Extended Data Fig. 2. Validation of i3D bioprinted structure material properties.

a. Schematic showing conversion of HCC-PEG polymer into an iMeSH structure through photocrosslinking using two-photon irradiation. Elastic PEG deformation caused by force application (magenta arrows) is schematically illustrated. b. AFM quantification of Young’s modulus of i3D shapes printed in four different embryos with equivalent polymerisation settings. The results have been derived from force-distance curves recorded at indentation depths of 3 μm and rates of 0.3 μm/s (Embryo 1,2,4) or 0.5 μm/s (Embryo 3). c. Repeated AFM measures on the top view and cut cross-section of a cube constructed by photo-crosslinking of 8 arm PEG B. The measured cube is shown schematically. Measurements were as indicated in the diagram, at 50 μm apart and repeated 3 times for each position. Thegraph represents normalised values of stiffness over the average stiffness of both top and cut cross-section. Points represent the 3 repeated measurements in each position, plotted also as mean value +/- standard deviation. Indentation was made with PARK pyramidal tip at 1um and velocity of 0.5 μm/sec. d. Incremental compressive force vs. displacement data for a sample of PEG hydrogel at repeated compressive loading at different strain rates (0.1 %/s and 0.01 %/s). Force and displacement increments are evaluated from the initial 5% pre-strain level. Three loading cycles are shown for each strain rate. The slope of the regression line corresponds to the stiffness of each sample. e. Stress-strain testing of i3D polymer and corresponding prediction derived from a neo-Hookean model. Points represent the mean +/- SEM, n = 8 i3D shapes. f. Indentation force, indentation depth, and stiffness vs. time from AFM indentation at constant imposed force on two PEG hydrogel samples. The stiffness values are calculated as ratio of indentation force and corresponding indentation depth. The almost constant values of indentation depth and stiffness vs. time (up to 4 hours), show the elastic behaviour of PEG hydrogel. Source data

Extended Data Fig. 3. In silico analysis of AFM testing procedure and bending deformation of a bridge structure.
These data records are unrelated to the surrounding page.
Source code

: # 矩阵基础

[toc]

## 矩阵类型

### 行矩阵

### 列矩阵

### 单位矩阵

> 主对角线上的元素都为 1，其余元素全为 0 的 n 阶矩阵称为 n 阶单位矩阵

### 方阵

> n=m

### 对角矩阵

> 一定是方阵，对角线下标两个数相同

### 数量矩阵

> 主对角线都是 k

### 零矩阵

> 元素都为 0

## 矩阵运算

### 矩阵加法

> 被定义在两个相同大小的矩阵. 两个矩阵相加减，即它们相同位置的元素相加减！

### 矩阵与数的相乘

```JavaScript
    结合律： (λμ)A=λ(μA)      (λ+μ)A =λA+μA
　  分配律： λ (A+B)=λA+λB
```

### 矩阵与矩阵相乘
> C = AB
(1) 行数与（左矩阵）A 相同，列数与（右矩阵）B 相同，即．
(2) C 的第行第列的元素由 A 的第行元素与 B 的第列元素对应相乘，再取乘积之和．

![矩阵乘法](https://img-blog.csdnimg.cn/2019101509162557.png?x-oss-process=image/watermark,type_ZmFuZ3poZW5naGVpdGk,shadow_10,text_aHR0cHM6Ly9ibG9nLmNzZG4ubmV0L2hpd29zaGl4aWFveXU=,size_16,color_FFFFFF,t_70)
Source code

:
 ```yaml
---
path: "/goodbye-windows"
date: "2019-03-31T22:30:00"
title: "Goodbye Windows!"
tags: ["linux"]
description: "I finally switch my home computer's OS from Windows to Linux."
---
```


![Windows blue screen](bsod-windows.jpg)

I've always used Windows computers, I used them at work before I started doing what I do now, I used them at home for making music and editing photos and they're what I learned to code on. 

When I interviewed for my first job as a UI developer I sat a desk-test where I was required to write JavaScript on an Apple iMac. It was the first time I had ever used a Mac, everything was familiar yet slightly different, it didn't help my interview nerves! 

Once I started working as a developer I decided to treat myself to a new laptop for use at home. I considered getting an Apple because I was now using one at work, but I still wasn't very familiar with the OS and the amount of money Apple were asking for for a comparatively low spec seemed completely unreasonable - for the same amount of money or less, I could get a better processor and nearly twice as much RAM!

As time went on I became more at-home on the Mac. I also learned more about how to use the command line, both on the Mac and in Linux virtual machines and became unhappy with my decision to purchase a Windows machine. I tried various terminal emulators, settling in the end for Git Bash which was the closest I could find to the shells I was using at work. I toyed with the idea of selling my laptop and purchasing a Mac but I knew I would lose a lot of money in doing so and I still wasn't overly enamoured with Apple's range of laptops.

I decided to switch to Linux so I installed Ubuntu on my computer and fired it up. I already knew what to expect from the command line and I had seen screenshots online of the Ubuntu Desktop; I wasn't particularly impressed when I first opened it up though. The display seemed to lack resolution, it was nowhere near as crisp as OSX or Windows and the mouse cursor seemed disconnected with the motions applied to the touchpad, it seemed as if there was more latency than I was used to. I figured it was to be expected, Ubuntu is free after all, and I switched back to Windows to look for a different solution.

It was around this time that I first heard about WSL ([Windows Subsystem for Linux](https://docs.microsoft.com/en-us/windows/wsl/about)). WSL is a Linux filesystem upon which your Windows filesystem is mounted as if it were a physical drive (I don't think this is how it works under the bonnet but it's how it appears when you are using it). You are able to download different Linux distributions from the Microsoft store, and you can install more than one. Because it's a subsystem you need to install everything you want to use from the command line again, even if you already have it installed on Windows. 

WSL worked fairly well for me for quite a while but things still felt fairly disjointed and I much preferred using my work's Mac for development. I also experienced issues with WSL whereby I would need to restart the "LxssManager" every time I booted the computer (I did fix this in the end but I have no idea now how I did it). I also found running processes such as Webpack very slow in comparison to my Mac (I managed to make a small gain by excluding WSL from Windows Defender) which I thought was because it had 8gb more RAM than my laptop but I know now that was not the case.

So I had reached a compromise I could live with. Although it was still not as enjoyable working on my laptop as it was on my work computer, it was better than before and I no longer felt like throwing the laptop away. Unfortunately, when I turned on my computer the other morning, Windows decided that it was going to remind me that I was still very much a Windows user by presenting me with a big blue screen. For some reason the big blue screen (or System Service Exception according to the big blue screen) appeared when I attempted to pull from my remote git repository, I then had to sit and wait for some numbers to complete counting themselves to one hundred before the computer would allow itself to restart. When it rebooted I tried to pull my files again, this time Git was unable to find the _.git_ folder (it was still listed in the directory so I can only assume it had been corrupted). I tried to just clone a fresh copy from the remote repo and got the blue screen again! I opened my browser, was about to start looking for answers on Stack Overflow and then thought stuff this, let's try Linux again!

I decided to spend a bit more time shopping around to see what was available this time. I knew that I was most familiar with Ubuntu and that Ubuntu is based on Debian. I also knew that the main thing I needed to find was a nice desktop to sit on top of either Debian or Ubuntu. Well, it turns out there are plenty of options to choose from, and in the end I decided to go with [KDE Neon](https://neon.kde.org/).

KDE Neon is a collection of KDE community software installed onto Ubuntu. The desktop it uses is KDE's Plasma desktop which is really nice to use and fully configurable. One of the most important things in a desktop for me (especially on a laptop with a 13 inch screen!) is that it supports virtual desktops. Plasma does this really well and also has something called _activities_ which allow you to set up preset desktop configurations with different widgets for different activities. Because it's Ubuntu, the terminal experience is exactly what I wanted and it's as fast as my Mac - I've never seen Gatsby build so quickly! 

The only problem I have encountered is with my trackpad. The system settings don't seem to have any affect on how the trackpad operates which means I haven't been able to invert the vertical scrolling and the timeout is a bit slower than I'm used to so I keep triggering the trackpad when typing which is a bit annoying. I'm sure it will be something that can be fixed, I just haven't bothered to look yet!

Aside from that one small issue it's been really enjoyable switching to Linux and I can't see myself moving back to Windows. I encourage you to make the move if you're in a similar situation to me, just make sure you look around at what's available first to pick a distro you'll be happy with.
a. Detail of FEM models in the contact region for a spherical indenter with diameter 0.8 μm. The mesh density in the contact region is the same for all the models. A double plane symmetry (X-Y and Z-Y) is considered. Geometry of the FEM models, assuming different thickness of PEG (4 μm, 8 μm, 16 μm, 54 μm), also in contact with embryonic tissue (PEG/T 54/32 μm), under the indentation region. Young’s modulus was set to 80 kPa and 8 kPa for PEG and embryonic tissue, respectively, with Poisson’s ratio of 0.49 for both materials. b. Indentation force vs. indentation depth for the different FEM models as estimated from the numerical analyses. c. Young’s modulus E estimated through a fitting procedure of the Hertz contact formula to the data of indentation force vs. indentation depth. At the intersection of each row and column, it is possible to get the percentage difference between the values of the Young’s modulus estimated for each pair of geometric configurations. These values are low, showing that the estimation of the Young’s modulus of PEG is marginally affected by the boundary conditions of the samples. d. Representative image of the bridge structure measured by AFM. 8 arm PEG A was photocrosslinked on functionalised PEG A glass slides to ensure attachment. e. FEM model geometry of the bridge sample tested with AFM indentation. Pillars and beam have a square transversal section with size 100 μm; the axis length is 550 μm and 600 μm for pillars and beam, respectively. The base of the pillars is fixed, to resemble the connection of the sample to the glass slide used in the experiments. The AFM indentation is performed by using a spherical indenter with diameter of 10.8 μm and cantilever stiffness of 2.9N/m. The indenter is applied on the top section of the pillars and on the middle section of the beam (separately). f. Colour map of the displacement (Y axis) for an indentation of 6 μm in the middle section of the beam. The displacement field shows that the beam also undergoes a bending deformation. g. Colour maps of maximum and minimum principal values of the nominal strain in the region of indentation for the case of indentation in the middle section of the beam. h. Indentation force vs. indentation depth measured by AFM experiment and estimated by FEM simulation. The data show a lower stiffness for the indentation in the middle section of the beam, because in this condition the indentation force is also affected by the bending deformation. Source data

Extended Data Fig. 4. Horizontal bar force sensors.

a. Horizontal bars printed superficially or to greater ventral depth between the neural folds of different embryos, showing ability to generate structures suspended between embryonic tissues.Images are representative of more than 3 replicates of thin and thick structures. b. Time series showing variable deformation of three bars between the neural folds of the same embryo. Arrow: shown in (C). *: quickly detaches. #: initially deforms, then detaches. c. Optical re-slice of the bar indicated by an arrow in (B) showing homogenous dorsal bending. d. Idealised FEM model showing highly non-linear force-displacement relationship between bars with slight differences in initial curvature. Perfectly straight bars (e = 0) resist very high axial force before deforming suddenly. Scale bars = 100 μm throughout. Source data

Extended Data Fig. 5. ‘V’ spring force sensors.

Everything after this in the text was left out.